BEGIN Data for processing

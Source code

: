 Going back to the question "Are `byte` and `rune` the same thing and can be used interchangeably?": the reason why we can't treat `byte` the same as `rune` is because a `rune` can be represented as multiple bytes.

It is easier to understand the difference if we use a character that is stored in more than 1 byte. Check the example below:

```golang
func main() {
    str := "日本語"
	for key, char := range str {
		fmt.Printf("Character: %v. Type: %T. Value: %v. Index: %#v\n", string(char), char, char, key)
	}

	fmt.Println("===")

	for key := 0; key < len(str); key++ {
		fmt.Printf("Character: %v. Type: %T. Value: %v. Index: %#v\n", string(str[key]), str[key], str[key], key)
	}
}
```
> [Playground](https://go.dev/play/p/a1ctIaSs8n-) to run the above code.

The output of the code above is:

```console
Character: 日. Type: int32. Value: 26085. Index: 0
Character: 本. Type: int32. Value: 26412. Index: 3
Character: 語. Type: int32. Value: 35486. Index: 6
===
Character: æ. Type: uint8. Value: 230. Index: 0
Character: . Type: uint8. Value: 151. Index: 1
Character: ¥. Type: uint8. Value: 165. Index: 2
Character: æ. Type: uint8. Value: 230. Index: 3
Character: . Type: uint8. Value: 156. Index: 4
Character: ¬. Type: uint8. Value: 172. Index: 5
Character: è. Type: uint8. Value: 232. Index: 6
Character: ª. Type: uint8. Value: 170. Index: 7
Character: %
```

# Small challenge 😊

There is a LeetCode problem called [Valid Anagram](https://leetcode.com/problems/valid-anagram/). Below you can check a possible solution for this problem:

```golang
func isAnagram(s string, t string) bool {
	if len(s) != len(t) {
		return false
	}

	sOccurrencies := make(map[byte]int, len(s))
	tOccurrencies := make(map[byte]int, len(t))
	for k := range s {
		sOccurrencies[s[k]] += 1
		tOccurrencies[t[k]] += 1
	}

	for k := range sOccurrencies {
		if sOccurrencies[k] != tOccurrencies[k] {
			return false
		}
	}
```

END Data for processing

**Task instructions**
Output an identical copy of every record above.

**Task result**
Source code

: Going back to the question "Are `byte` and `rune` the same thing and can be used interchangeably?": the reason why we can't treat `byte` the same as `rune` is because a `rune` can be represented as multiple bytes.

It is easier to understand the difference if we use a character that is stored in more than 1 byte. Check the example below:

```golang
func main() {
    str := "日本語"
	for key, char := range str {
		fmt.Printf("Character: %v. Type: %T. Value: %v. Index: %#v\n", string(char), char, char, key)
	}

	fmt.Println("===")

	for key := 0; key < len(str); key++ {
		fmt.Printf("Character: %v. Type: %T. Value: %v. Index: %#v\n", string(str[key]), str[key], str[key], key)
	}
}
```
> [Playground](https://go.dev/play/p/a1ctIaSs8n-) to run the above code.

The output of the code above is:

```console
Character: 日. Type: int32. Value: 26085. Index: 0
Character: 本. Type: int32. Value: 26412. Index: 3
Character: 語. Type: int32. Value: 35486. Index: 6
===
Character: æ. Type: uint8. Value: 230. Index: 0
Character: . Type: uint8. Value: 151. Index: 1
Character: ¥. Type: uint8. Value: 165. Index: 2
Character: æ. Type: uint8. Value: 230. Index: 3
Character: . Type: uint8. Value: 156. Index: 4
Character: ¬. Type: uint8. Value: 172. Index: 5
Character: è. Type: uint8. Value: 232. Index: 6
Character: ª. Type: uint8. Value: 170. Index: 7
Character: %
```

# Small challenge 😊

There is a LeetCode problem called [Valid Anagram](https://leetcode.com/problems/valid-anagram/). Below you can check a possible solution for this problem:

```golang
func isAnagram(s string, t string) bool {
	if len(s) != len(t) {
		return false
	}

	sOccurrencies := make(map[byte]int, len(s))
	tOccurrencies := make(map[byte]int, len(t))
	for k := range s {
		sOccurrencies[s[k]] += 1
		tOccurrencies[t[k]] += 1
	}

	for k := range sOccurrencies {
		if sOccurrencies[k] != tOccurrencies[k] {
			return false
		}
	}
```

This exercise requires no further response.